- DIRECTIONS FOR THIS TASK: Omit the pictures, then reproduce every remaining record exactly.
*** SOURCE RECORDS Section Begins ***
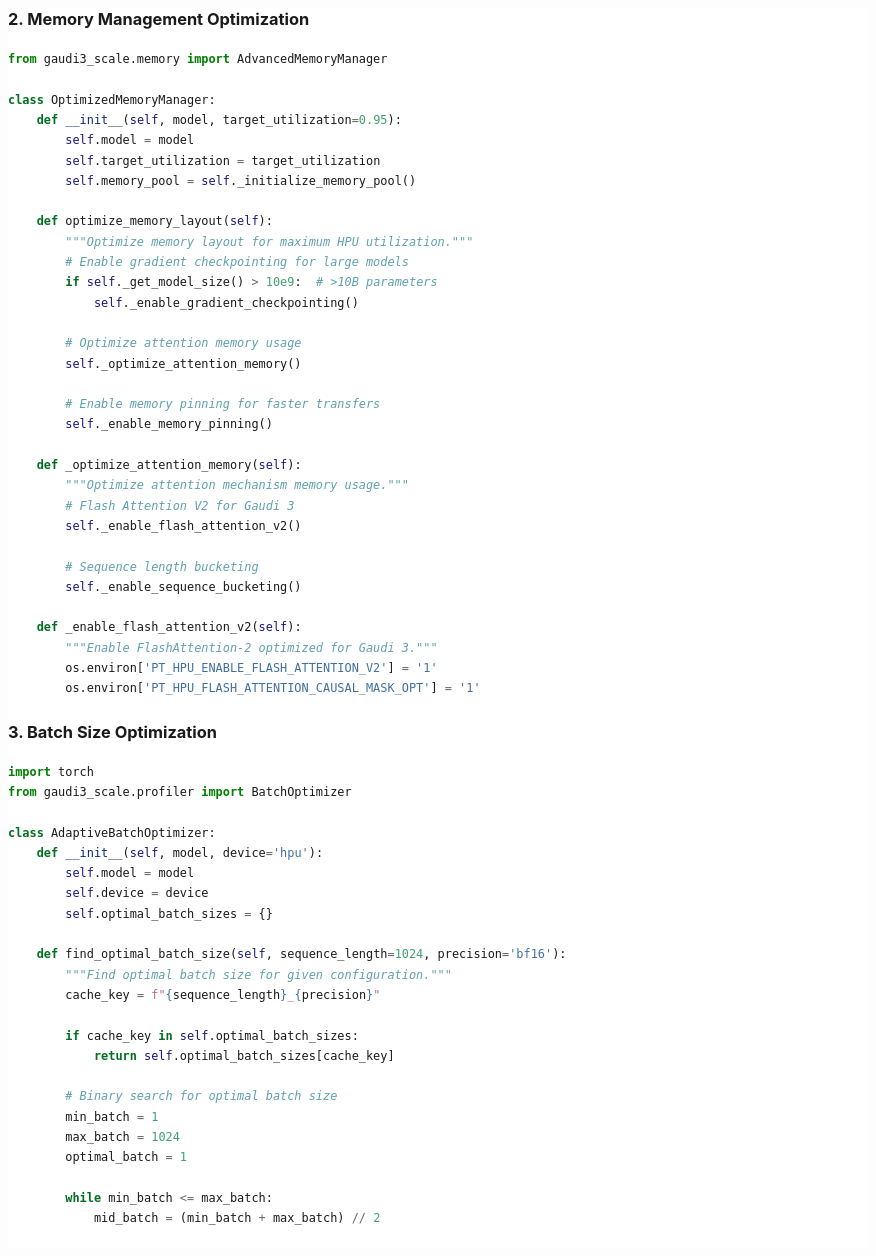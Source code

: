 ### 2. Memory Management Optimization

```python
from gaudi3_scale.memory import AdvancedMemoryManager

class OptimizedMemoryManager:
    def __init__(self, model, target_utilization=0.95):
        self.model = model
        self.target_utilization = target_utilization
        self.memory_pool = self._initialize_memory_pool()
    
    def optimize_memory_layout(self):
        """Optimize memory layout for maximum HPU utilization."""
        # Enable gradient checkpointing for large models
        if self._get_model_size() > 10e9:  # >10B parameters
            self._enable_gradient_checkpointing()
        
        # Optimize attention memory usage
        self._optimize_attention_memory()
        
        # Enable memory pinning for faster transfers
        self._enable_memory_pinning()
    
    def _optimize_attention_memory(self):
        """Optimize attention mechanism memory usage."""
        # Flash Attention V2 for Gaudi 3
        self._enable_flash_attention_v2()
        
        # Sequence length bucketing
        self._enable_sequence_bucketing()
    
    def _enable_flash_attention_v2(self):
        """Enable FlashAttention-2 optimized for Gaudi 3."""
        os.environ['PT_HPU_ENABLE_FLASH_ATTENTION_V2'] = '1'
        os.environ['PT_HPU_FLASH_ATTENTION_CAUSAL_MASK_OPT'] = '1'
```

### 3. Batch Size Optimization

```python
import torch
from gaudi3_scale.profiler import BatchOptimizer

class AdaptiveBatchOptimizer:
    def __init__(self, model, device='hpu'):
        self.model = model
        self.device = device
        self.optimal_batch_sizes = {}
    
    def find_optimal_batch_size(self, sequence_length=1024, precision='bf16'):
        """Find optimal batch size for given configuration."""
        cache_key = f"{sequence_length}_{precision}"
        
        if cache_key in self.optimal_batch_sizes:
            return self.optimal_batch_sizes[cache_key]
        
        # Binary search for optimal batch size
        min_batch = 1
        max_batch = 1024
        optimal_batch = 1
        
        while min_batch <= max_batch:
            mid_batch = (min_batch + max_batch) // 2
            
```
*** SOURCE RECORDS Section Ends ***
- PROBLEM SOLUTION:
Source code

: ### 2. Memory Management Optimization

```python
from gaudi3_scale.memory import AdvancedMemoryManager

class OptimizedMemoryManager:
    def __init__(self, model, target_utilization=0.95):
        self.model = model
        self.target_utilization = target_utilization
        self.memory_pool = self._initialize_memory_pool()
    
    def optimize_memory_layout(self):
        """Optimize memory layout for maximum HPU utilization."""
        # Enable gradient checkpointing for large models
        if self._get_model_size() > 10e9:  # >10B parameters
            self._enable_gradient_checkpointing()
        
        # Optimize attention memory usage
        self._optimize_attention_memory()
        
        # Enable memory pinning for faster transfers
        self._enable_memory_pinning()
    
    def _optimize_attention_memory(self):
        """Optimize attention mechanism memory usage."""
        # Flash Attention V2 for Gaudi 3
        self._enable_flash_attention_v2()
        
        # Sequence length bucketing
        self._enable_sequence_bucketing()
    
    def _enable_flash_attention_v2(self):
        """Enable FlashAttention-2 optimized for Gaudi 3."""
        os.environ['PT_HPU_ENABLE_FLASH_ATTENTION_V2'] = '1'
        os.environ['PT_HPU_FLASH_ATTENTION_CAUSAL_MASK_OPT'] = '1'
```

### 3. Batch Size Optimization

```python
import torch
from gaudi3_scale.profiler import BatchOptimizer

class AdaptiveBatchOptimizer:
    def __init__(self, model, device='hpu'):
        self.model = model
        self.device = device
        self.optimal_batch_sizes = {}
    
    def find_optimal_batch_size(self, sequence_length=1024, precision='bf16'):
        """Find optimal batch size for given configuration."""
        cache_key = f"{sequence_length}_{precision}"
        
        if cache_key in self.optimal_batch_sizes:
            return self.optimal_batch_sizes[cache_key]
        
        # Binary search for optimal batch size
        min_batch = 1
        max_batch = 1024
        optimal_batch = 1
        
        while min_batch <= max_batch:
            mid_batch = (min_batch + max_batch) // 2
            
```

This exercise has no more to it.